We’re often labelled as pointless, incompetent, wasteful. A drain on public budgets. The reason the system doesn’t work.
We’re blamed when services fail, mocked for having “cushy” office jobs, and dismissed as irrelevant. Even frontline colleagues sometimes view us with scepticism or frustration.
And yet we show up.
The Cambridge Dictionary defines a penpusher as “someone who has an office job that is not very interesting or important and involves a lot of paperwork.”
But we see it differently.
We may not serve citizens directly, but we still entered public service to make a difference. Administrative work is our tool for doing good, and for many of us, it’s a vocation.
Bureaucracy has its flaws, but it wasn’t always a slur. It was created to bring fairness, prevent chaos, and protect against abuse of power. We know it’s imperfect, but we also see its strengths. It shouldn’t be dismissed without something better in its place.
We work in a system that’s far from perfect.
We try to tame complexity, and we don’t always succeed. But we keep going. And when we’re given enough time, skill, and confidence, our work becomes a quiet art — a gift to others, and to ourselves. Even when no one notices.
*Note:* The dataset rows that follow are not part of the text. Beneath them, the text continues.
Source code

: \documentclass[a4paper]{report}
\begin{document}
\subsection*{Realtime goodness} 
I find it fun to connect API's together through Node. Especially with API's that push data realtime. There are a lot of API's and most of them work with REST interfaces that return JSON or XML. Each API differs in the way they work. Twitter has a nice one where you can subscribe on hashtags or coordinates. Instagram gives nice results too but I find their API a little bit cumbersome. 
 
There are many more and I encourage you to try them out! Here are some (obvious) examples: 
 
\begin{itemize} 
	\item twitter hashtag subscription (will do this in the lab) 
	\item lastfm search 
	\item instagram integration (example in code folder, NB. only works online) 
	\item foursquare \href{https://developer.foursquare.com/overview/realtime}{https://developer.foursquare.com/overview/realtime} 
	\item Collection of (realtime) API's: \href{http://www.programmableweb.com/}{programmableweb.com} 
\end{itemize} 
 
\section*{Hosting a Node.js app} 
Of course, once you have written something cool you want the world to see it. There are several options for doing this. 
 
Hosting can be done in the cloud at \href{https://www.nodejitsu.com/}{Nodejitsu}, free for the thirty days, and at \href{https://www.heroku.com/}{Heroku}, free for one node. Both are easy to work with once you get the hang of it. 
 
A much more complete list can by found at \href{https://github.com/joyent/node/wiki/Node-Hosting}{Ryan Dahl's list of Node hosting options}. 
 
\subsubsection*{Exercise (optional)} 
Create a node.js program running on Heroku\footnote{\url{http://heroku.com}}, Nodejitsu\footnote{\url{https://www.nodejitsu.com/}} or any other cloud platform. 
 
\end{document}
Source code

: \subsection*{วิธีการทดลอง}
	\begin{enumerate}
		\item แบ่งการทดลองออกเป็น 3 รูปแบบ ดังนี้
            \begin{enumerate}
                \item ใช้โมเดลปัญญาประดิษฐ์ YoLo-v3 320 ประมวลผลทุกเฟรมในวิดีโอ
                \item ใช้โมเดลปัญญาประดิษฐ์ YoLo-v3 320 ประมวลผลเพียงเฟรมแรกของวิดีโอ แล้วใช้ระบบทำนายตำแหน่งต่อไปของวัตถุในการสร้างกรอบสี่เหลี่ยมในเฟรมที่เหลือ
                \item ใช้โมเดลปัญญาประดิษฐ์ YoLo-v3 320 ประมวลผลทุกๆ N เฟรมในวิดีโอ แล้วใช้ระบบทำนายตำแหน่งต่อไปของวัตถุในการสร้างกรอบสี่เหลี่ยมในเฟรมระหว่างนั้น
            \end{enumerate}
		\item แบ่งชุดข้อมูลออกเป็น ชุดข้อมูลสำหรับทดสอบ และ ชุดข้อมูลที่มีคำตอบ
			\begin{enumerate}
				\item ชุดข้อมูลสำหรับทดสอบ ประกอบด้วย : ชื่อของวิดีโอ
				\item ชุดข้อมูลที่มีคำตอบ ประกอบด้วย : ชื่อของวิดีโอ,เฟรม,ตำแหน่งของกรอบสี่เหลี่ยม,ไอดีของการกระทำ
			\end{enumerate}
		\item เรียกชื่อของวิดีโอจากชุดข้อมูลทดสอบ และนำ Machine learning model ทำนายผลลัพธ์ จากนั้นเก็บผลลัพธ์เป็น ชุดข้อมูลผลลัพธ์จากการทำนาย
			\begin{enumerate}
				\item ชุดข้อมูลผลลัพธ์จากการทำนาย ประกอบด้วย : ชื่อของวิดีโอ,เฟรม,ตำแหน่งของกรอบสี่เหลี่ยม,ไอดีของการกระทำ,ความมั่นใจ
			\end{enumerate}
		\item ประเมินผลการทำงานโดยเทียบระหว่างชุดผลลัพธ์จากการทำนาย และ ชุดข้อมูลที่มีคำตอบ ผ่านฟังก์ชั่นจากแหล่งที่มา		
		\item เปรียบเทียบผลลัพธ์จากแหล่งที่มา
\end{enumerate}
We hold public service values close. Our stories may not be dramatic or visible, but they still matter.
Many of us are introverts. We don’t wear our emotions loudly, but we care in a clear, structured way. Logic, planning, and clarity are our forms of compassion.
We also know we’re lucky. Most of us have more predictable hours or safer conditions than our frontline colleagues. That should make us more empathetic, not less. Helping them succeed is part of our job.
We have blind spots too.
We sometimes forget that not everyone enjoys forms, data, or policies the way we do. We’ve all created processes that frustrate people. We sometimes fail to simplify. We sometimes overcomplicate.
But these aren’t fixed flaws. They can be changed.
At our best, we put empathy and practicality at the centre of our work.
We reduce frustration, build trust, and quietly improve the system.
Many of us have untapped reserves of creativity and care — visible in our volunteering, our politics, our communities. Even if we don’t show it at work, it’s there, waiting for the right conditions to shine.
People don’t always realise that we dislike pointless bureaucracy just as much as they do. That we get stuck in red tape too.
The difference is, we know how to cut through it.
We’ve got the skills, the remit, and the drive.
We can go beyond box-ticking. We can improve systems while protecting what matters. We can ask better questions, try better tools, and find better ways of doing things.
We’re not perfect, but we can make things better.
We’re not naive. Every field has slackers and cynics. Some people coast. Some might roll their eyes at this whole manifesto.
Let them.
They don’t get to define us.
We are the backbone of the public sector.
Let’s act like it.
We’ll always be an easy target. But the work we do matters. And in this messy, unpredictable world, it’s needed more than ever.
So stay steady — and keep pushing the pen.